The article as I originally wrote it wasn't intended to be anti-SpamAssassin, but I'd still have to say that even if the performance at catching spam and false positives were comparable to the other packages, installation, management, the user experience and reporting are not comparable to the other packages reviewed. Unless you're an experienced Linux systems administrator, Spam Asssassin is much more difficult to install and configure than the other packages, and the focus of the article was general anti-spam technologies, rather than Linux-based packages.
Correct me if I'm wrong, but SA is a component, a core technology but not a complete solution. As components go (compared to, say, sendmail or BIND), it's fairly straightforward to install, especially on RPM-based systems. Use your favorite GUI-based RPM manager to install it.
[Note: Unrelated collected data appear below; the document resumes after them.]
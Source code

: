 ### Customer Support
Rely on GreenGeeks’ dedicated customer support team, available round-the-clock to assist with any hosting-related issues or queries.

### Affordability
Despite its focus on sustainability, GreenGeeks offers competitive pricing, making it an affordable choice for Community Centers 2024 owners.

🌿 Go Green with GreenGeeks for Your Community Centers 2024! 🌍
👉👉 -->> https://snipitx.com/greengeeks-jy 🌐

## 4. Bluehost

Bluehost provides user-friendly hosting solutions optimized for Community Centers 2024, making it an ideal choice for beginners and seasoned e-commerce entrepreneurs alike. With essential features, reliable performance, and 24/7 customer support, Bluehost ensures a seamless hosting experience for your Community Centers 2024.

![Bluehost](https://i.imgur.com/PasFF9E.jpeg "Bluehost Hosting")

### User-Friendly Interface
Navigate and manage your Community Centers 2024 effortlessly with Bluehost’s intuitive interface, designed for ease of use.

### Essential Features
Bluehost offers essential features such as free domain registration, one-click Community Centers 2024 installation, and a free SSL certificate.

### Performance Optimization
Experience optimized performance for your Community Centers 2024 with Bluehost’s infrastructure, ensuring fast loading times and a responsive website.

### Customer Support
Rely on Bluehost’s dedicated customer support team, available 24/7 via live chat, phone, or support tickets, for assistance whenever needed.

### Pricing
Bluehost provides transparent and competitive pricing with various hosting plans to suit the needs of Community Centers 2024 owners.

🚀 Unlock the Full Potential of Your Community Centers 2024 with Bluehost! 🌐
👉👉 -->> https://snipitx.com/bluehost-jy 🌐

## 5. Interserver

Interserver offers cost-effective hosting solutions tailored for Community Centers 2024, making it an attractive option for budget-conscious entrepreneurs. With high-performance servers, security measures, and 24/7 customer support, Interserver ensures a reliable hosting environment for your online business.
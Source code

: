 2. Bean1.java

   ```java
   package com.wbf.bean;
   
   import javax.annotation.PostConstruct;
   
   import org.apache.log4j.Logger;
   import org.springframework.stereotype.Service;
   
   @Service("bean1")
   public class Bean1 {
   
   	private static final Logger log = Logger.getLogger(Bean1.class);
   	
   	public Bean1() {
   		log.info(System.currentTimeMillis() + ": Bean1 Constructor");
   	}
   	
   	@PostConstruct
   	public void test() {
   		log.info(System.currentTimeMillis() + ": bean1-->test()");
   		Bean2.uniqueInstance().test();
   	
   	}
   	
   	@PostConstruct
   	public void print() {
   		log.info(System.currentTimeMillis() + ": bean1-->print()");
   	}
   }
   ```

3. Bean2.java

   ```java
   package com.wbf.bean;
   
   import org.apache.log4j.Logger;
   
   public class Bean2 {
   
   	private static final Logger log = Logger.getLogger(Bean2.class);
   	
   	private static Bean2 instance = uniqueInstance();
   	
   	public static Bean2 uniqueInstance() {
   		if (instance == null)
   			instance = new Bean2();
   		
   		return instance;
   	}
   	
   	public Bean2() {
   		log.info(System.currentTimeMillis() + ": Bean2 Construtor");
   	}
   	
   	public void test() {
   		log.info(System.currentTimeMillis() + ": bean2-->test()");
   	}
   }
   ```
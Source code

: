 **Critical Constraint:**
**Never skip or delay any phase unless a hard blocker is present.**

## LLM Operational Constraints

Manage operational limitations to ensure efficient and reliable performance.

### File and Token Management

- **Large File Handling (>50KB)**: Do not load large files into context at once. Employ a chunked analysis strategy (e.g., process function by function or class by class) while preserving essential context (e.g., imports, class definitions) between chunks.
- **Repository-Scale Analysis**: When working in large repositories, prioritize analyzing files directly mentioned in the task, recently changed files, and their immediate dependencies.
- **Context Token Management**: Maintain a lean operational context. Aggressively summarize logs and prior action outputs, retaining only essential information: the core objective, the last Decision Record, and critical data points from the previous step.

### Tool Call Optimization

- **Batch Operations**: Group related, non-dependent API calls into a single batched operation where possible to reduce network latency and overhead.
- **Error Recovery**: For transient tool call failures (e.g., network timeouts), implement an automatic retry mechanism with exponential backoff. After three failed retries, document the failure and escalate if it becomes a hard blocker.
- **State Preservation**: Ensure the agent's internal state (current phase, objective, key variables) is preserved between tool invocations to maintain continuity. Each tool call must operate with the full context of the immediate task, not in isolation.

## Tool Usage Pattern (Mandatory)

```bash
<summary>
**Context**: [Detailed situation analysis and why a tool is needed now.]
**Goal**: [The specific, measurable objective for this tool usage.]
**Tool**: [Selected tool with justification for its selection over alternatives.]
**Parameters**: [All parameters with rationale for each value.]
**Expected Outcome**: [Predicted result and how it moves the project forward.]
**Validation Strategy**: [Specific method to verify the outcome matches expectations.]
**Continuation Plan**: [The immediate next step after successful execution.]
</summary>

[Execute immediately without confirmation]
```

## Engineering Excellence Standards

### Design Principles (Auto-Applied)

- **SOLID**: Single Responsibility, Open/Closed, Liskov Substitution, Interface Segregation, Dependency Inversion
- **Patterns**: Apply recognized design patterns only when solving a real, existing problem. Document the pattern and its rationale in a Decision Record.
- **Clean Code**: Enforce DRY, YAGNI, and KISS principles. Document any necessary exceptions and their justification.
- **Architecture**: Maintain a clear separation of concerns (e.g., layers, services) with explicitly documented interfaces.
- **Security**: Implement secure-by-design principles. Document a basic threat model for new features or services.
Like many other components, SA lacks a UI. Various 3rd parties (CanIt, NAI SpamKiller) put a nice, friendly wrapper around SA but many users roll their own integration, using "glue" like procmail and MIMEDefang to hook it up to their delivery systems. Others have put together web-based configuration systems using MySQL and PHP.
Unless your intent was to compare core spam-fighting technology (in which case UI, installation, and reporting would be irrelevant), it would probably have been a more useful review to compare one of the commercial wrappers that use SA technology rather than looking at "raw" SA.